Learn what hiring & work looks like today in our new survey report on AI @ Work: Download the report now

Site Reliability Engineer job description

A Site Reliability Engineer is a professional who acts as a bridge between development and IT operations, taking on operational tasks to ensure the efficient functioning of computer systems. They are responsible for monitoring, automating, and improving the reliability, performance, and availability of software systems.

Use this Site Reliability Engineer job description to advertise your vacancies and find qualified candidates.
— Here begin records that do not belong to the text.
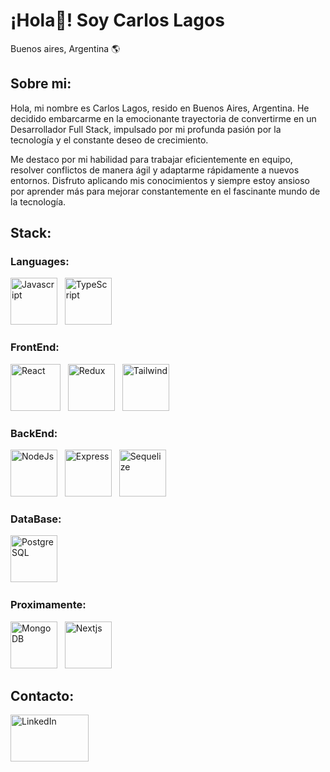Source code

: # ¡Hola👋! Soy Carlos Lagos
Buenos aires, Argentina 🌎

## Sobre mi: 
Hola, mi nombre es Carlos Lagos, resido en Buenos Aires, Argentina. He decidido embarcarme en la emocionante trayectoria de convertirme en un Desarrollador Full Stack, impulsado por mi profunda pasión por la tecnología y el constante deseo de crecimiento.

Me destaco por mi habilidad para trabajar eficientemente en equipo, resolver conflictos de manera ágil y adaptarme rápidamente a nuevos entornos. Disfruto aplicando mis conocimientos y siempre estoy ansioso por aprender más para mejorar constantemente en el fascinante mundo de la tecnología.

## Stack:

### Languages:
<img src="https://upload.wikimedia.org/wikipedia/commons/thumb/6/6a/JavaScript-logo.png/800px-JavaScript-logo.png" alt="Javascript" width="75px" height="75px"> &nbsp; <img src="https://upload.wikimedia.org/wikipedia/commons/thumb/4/4c/Typescript_logo_2020.svg/2048px-Typescript_logo_2020.svg.png" alt="TypeScript" width="75px" height="75px">

### FrontEnd:
<img src="https://upload.wikimedia.org/wikipedia/commons/thumb/a/a7/React-icon.svg/2300px-React-icon.svg.png" alt="React" width="80px" height="75px"> &nbsp; <img src="https://cdn.worldvectorlogo.com/logos/redux.svg" alt="Redux" width="75px" height="75px"> &nbsp; <img src="https://files.raycast.com/nwt9ncojkvwmjfkaada8upafvpnu" alt="Tailwind" width="75px" height="75px"> &nbsp;

### BackEnd:
<img src="https://seeklogo.com/images/N/nodejs-logo-FBE122E377-seeklogo.com.png" alt="NodeJs" width="75px" height="75px"> &nbsp; <img src="https://ajeetchaulagain.com/static/7cb4af597964b0911fe71cb2f8148d64/87351/express-js.png" alt="Express" width="75px" height="75px"> &nbsp; <img src="https://cdn.icon-icons.com/icons2/2415/PNG/512/sequelize_plain_logo_icon_146346.png" alt="Sequelize" width="75px" height="75px"> &nbsp;

### DataBase:
<img src="https://cdn.icon-icons.com/icons2/2699/PNG/512/postgresql_vertical_logo_icon_168900.png" alt="PostgreSQL" width="75px" height="75px"> &nbsp;

### Proximamente:
<img src="https://www.pngall.com/wp-content/uploads/13/Mongodb-PNG-Image-HD.png" alt="MongoDB" width="75px" height="75px"> &nbsp; <img src="https://media.graphassets.com/VKHHNvEETYqZRkqgjybc" alt="Nextjs" width="75px" height="75px"> &nbsp;

## Contacto:

<a href="https://www.linkedin.com/in/carlos-lagos-9b8030288/">
<img src="https://blog.waalaxy.com/wp-content/uploads/2021/01/LinkedIn-Symbole.png" alt="LinkedIn" width="125px" height="75px">
</a>


<!--
**CarlosLagos29/CarlosLagos29** is a ✨ _special_ ✨ repository because its `README.md` (this file) appears on your GitHub profile.

Here are some ideas to get you started:

- 🔭 I’m currently working on ...
- 🌱 I’m currently learning ...
- 👯 I’m looking to collaborate on ...
- 🤔 I’m looking for help with ...
- 💬 Ask me about ...
- 📫 How to reach me: ...
- 😄 Pronouns: ...
- ⚡ Fun fact: ...
-->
Feel free to modify responsibilities and requirements based on your needs.

What is a Site Reliability Engineer?

A Site Reliability Engineer is a professional who plays a crucial role in maintaining the reliability and performance of computer systems in an organization. They bridge the gap between development and IT operations by taking on operational tasks and responsibilities typically handled by operations teams.

What does a Site Reliability Engineer do?

A Site Reliability Engineer is responsible for monitoring, automating, and improving the reliability, performance, and availability of software systems in an organization. They work on tasks such as preventing incidents, managing infrastructure, building effective monitoring systems, and ensuring the smooth operation of computer systems.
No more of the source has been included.